Shattered remnants are seen at the site of a bomb blast at a bar in the Nigerian
Shattered remnants are seen at the site of a bomb blast at a bar in the Nigerian northeastern city of Maiduguri July 3, 2011. REUTERS

Gunmen shot dead four people in a bar in the northeastern Nigerian town of Maiduguri in the latest strike by a radical Islamist sect, police said on Tuesday.

Boko Haram, whose name translates from the local Hausa language as Western education is sinful, has claimed responsibility for almost daily attacks in the remote, dusty northeast of Africa's most populous nation.

The sect's ambitions have grown and its threat has spread, bombing the police headquarters in June and the United Nations building in the capital last month, killing 23 people.

The Boko Haram members went to the beer parlour at about 8pm (1900 GMT Monday) killing three customers and the owner of the joint, said Abubakar Kabiru, police spokesman for northeast Borno state.

He said two more people were shot dead on Sunday by suspected members of the sect, which wants sharia law more widely applied across Nigeria.

President Goodluck Jonathan on Monday said the heightened security risks in Nigeria were keeping foreign investors from putting funds into sub-Saharan Africa's second-largest economy.

Nigerian authorities have made several arrests since the U.N. blast and eight suspected members of Boko Haram are due to be arraigned in an Abuja court on Tuesday.
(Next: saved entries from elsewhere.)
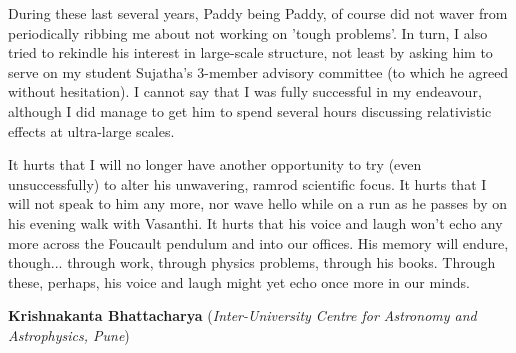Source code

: \documentclass[prd, preprint, longbibliography, 11pt]{revtex4-1}
\begin{document}
During these last several years, Paddy being Paddy, of course did not waver from periodically ribbing me about not working on 'tough problems'. In turn, I also tried to rekindle his interest in large-scale structure, not least by asking him to serve on my student Sujatha's 3-member advisory committee (to which he agreed without hesitation). I cannot say that I was fully successful in my endeavour, although I did manage to get him to spend several hours discussing relativistic effects at ultra-large scales. 

It hurts that I will no longer have another opportunity to try (even unsuccessfully) to alter his unwavering, ramrod scientific focus. It hurts that I will not speak to him any more, nor wave hello while on a run as he passes by on his evening walk with Vasanthi. It hurts that his voice and laugh won't echo any more across the Foucault pendulum and into our offices. His memory will endure, though... through work, through physics problems, through his books. Through these, perhaps, his voice and laugh might yet echo once more in our minds.

\bigskip

\bigskip
\bigskip
\centerline{{\bf Krishnakanta Bhattacharya} ({\it Inter-University Centre for Astronomy and Astrophysics, Pune})}
\smallskip
{}
\end{document}
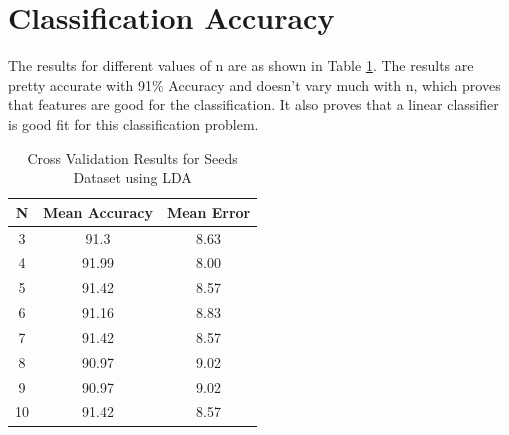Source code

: \documentclass[11pt, pdftex]{article}
\begin{document}
\section{Classification Accuracy}
The results for different values of n are as shown in Table \ref{tab:seeds}. The results are pretty accurate with 91$\%$ Accuracy and doesn't vary much with n, which proves that features are good for the classification. It also proves that a linear classifier is good fit for this classification problem.
\begin{table}
\centering
\begin{tabular}{ | c | c | c |}
    \hline
    {\bf N} & {\bf Mean Accuracy} & {\bf Mean Error}\\ 
    \hline
    3 & 91.3 & 8.63\\
	\hline
	4 & 91.99 & 8.00\\
	\hline
	5 & 91.42 & 8.57\\
	\hline
	6 & 91.16 & 8.83\\
	\hline
	7 & 91.42 & 8.57\\
	\hline
	8 & 90.97 & 9.02\\
	\hline
	9 & 90.97 & 9.02\\
	\hline
	10 & 91.42 & 8.57\\
	\hline
	\end{tabular}
	\caption{Cross Validation Results for Seeds Dataset using LDA}
    \label{tab:seeds}
\end{table}
\end{document}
It was not clear what they will be charged with.

Boko Haram's attacks are becoming increasingly sophisticated and intelligence officials have said there is evidence to suggest some members have trained in Niger and have connections with al Qaeda's North African wing.

The group's views are not espoused to by the majority of the Nigeria's Muslim population, the largest in sub-Saharan Africa.